June 28th, 2009 | Uncategorized | 0 Comments
This week’s band of the week is a well known group of fearless freaks. They’re a little freaky, a little fearless, and a whole lot of awesome. For over twenty years this band has managed to create numerous classic albums of relevant neo-psychedelia, paving the way for a host of imitators and bands that count them as a key inspiration. Though they began as just a bunch of punks on acid, they’ve matured into an institution of audio euphoria and one of the biggest names in major label-signed “indie” rock. This week’s band of the week is…
THE FLAMING LIPS!!!
Led by the awesomely grey-haired Wayne Coyne, The Flaming Lips began as a very noisy band that also happened to like weird sounds and hallucinogenic drugs. As the group matured over the course of several classic albums, they edged closer and closer each time to that signature euphoric sound they have now.
In the mid-90s, a minor hit single with the wonderfully titled, “She Don’t Use Jelly” helped them gain an audience and a record deal with Warner Brothers. As time went on, the Lips got better, weirder and crazier. In ’97 they released Zaireeka, a four-disc album with each disc meant to be played simultaneously on different stereos for a quadraphonic listening experience.
Many would claim that The Flaming Lips broke with The Soft Bulletin, an album now considered a modern masterpiece. Pitchfork even placed it as the third greatest album of the 90s. The Soft Bulletin found Coyne and company almost-entirely ditching noisy guitars in favor of lush synthestration. Lyrically, Coyne aslo dealt with the more pressing issues of life, love and death as opposed to the sometimes more wacky or clever lyricism he’d used in the past.
The Lips followed that masterpiece with another one in Yoshimi Battles The Pink Robots, a concept album that dealt with the themes of technology and humanity. Again the Lips pushed themselves, making use of strange synthesizers and complex drum-machines. Even so, the Lips adapted themselves beautifully and the album was critically and commercially lauded.

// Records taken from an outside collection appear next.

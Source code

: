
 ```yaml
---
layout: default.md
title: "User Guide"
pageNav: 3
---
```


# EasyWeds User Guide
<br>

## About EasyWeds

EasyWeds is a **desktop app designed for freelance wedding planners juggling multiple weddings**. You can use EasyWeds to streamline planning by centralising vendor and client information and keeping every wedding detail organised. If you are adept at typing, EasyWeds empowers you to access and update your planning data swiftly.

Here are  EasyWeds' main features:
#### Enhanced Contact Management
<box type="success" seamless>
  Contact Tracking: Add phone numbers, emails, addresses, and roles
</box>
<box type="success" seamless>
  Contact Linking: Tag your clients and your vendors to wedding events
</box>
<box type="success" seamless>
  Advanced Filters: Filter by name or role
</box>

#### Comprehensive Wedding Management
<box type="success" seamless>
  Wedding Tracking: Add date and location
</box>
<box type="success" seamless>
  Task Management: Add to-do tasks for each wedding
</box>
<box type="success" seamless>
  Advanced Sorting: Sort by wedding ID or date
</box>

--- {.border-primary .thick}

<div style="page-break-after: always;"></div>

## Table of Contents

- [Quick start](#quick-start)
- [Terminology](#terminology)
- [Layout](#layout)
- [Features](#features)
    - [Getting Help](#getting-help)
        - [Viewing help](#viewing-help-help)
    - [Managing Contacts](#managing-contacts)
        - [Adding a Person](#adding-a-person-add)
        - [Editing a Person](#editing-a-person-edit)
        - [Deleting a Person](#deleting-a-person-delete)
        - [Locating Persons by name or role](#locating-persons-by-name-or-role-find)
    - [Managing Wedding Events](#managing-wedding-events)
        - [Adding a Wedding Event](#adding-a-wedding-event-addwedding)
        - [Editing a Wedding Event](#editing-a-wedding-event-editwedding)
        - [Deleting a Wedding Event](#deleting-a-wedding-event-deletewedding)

In recent years the Lips have released the ok At War With The Mystics, the tripped out long-in-the-works movie Christmas On Mars, and their next album, the double-disc Embryonic, is slated for release in September. At this point though, it really doesn’t matter if the album is a masterpiece of complete shit, The Flaming Lips have already solidified their reputation as one of the most consistently awesome bands of the last twenty years and their exceptional discography will be treasured by warm-hearted stoners for decades to come.